* What the task asks: Each line of the records below that contains "existing" needs to be copied.

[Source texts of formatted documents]
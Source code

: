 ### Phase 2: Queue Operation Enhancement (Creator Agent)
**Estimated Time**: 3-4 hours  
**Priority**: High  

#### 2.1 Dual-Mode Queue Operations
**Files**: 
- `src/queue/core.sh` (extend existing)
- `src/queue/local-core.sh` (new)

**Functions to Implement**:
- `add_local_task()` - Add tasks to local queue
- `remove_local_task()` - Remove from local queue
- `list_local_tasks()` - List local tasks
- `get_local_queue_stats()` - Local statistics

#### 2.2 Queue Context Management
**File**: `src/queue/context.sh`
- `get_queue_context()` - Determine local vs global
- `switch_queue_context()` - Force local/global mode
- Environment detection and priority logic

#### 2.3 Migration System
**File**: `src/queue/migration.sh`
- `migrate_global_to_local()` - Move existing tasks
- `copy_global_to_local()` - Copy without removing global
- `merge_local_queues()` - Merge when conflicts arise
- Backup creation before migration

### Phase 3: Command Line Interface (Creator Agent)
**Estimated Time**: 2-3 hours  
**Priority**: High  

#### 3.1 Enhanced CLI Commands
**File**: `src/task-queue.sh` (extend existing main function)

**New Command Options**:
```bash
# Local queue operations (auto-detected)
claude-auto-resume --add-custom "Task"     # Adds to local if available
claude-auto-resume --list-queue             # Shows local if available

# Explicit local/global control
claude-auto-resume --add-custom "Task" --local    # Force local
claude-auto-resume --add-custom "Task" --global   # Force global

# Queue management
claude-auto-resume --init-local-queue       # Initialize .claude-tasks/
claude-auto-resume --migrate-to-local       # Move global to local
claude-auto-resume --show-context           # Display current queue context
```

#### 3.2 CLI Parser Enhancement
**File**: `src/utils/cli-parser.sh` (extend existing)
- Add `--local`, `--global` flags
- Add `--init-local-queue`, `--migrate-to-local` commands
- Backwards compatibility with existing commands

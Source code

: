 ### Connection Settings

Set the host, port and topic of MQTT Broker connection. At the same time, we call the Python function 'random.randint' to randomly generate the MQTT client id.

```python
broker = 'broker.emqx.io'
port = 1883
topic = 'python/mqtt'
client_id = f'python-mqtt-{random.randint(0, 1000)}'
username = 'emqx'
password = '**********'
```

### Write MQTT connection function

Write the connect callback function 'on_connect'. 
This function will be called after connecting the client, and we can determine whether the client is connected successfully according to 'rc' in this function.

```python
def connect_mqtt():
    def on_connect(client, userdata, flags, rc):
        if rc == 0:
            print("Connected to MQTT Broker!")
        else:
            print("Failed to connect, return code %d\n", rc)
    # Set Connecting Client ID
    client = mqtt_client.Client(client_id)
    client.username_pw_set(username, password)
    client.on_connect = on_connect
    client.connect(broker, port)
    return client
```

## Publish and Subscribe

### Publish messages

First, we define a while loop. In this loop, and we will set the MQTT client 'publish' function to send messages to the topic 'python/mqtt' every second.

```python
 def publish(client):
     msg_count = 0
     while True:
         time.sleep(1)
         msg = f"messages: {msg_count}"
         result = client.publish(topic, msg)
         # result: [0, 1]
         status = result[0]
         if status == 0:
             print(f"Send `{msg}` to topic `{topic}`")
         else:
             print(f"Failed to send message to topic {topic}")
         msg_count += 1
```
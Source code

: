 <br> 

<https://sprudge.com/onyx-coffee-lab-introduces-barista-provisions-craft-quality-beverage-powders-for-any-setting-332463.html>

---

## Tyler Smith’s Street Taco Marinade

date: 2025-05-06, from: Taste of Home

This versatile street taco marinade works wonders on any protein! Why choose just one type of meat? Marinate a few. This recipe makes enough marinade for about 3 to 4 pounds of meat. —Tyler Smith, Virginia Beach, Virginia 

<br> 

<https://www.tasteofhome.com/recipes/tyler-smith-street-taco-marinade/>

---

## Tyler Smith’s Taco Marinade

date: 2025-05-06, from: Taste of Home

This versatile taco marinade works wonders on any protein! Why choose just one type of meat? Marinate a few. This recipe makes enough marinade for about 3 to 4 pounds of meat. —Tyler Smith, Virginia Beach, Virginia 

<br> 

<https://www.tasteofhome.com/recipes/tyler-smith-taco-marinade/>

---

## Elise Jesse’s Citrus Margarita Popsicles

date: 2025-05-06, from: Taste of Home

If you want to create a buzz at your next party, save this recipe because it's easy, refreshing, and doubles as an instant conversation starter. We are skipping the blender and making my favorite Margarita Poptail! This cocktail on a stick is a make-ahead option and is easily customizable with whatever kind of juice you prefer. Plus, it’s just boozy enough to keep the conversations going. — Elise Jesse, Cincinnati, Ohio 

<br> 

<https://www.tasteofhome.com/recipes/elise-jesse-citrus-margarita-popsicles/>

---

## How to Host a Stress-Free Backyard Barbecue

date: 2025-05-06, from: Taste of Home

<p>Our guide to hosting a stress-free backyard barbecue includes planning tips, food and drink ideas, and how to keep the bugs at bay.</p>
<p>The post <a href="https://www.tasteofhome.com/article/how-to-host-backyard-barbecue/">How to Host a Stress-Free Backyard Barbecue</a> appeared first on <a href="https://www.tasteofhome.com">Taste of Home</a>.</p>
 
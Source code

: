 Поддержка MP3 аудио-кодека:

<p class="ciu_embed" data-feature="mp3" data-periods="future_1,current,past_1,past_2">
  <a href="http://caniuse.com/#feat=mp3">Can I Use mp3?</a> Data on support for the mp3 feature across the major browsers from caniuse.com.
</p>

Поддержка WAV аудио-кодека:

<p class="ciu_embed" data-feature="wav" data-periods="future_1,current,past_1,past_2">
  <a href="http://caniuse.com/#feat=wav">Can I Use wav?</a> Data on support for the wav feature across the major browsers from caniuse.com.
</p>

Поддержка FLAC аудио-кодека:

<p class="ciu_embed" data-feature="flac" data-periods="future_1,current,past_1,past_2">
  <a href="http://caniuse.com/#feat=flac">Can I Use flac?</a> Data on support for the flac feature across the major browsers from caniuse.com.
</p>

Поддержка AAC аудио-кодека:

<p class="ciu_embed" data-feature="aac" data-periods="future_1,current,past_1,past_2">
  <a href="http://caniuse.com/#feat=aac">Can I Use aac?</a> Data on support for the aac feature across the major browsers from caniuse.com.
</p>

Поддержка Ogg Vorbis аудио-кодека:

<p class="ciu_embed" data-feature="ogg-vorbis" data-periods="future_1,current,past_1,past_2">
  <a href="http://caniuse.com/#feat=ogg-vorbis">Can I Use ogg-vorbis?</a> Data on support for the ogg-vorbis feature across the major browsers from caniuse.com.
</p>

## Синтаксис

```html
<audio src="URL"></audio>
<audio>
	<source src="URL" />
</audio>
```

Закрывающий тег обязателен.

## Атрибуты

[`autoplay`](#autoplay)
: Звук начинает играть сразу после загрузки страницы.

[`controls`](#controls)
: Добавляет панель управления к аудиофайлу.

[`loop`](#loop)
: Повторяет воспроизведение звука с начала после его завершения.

* Answer section:
- `src/queue/core.sh` (extend existing)
- `migrate_global_to_local()` - Move existing tasks
**File**: `src/task-queue.sh` (extend existing main function)
**File**: `src/utils/cli-parser.sh` (extend existing)
- Backwards compatibility with existing commands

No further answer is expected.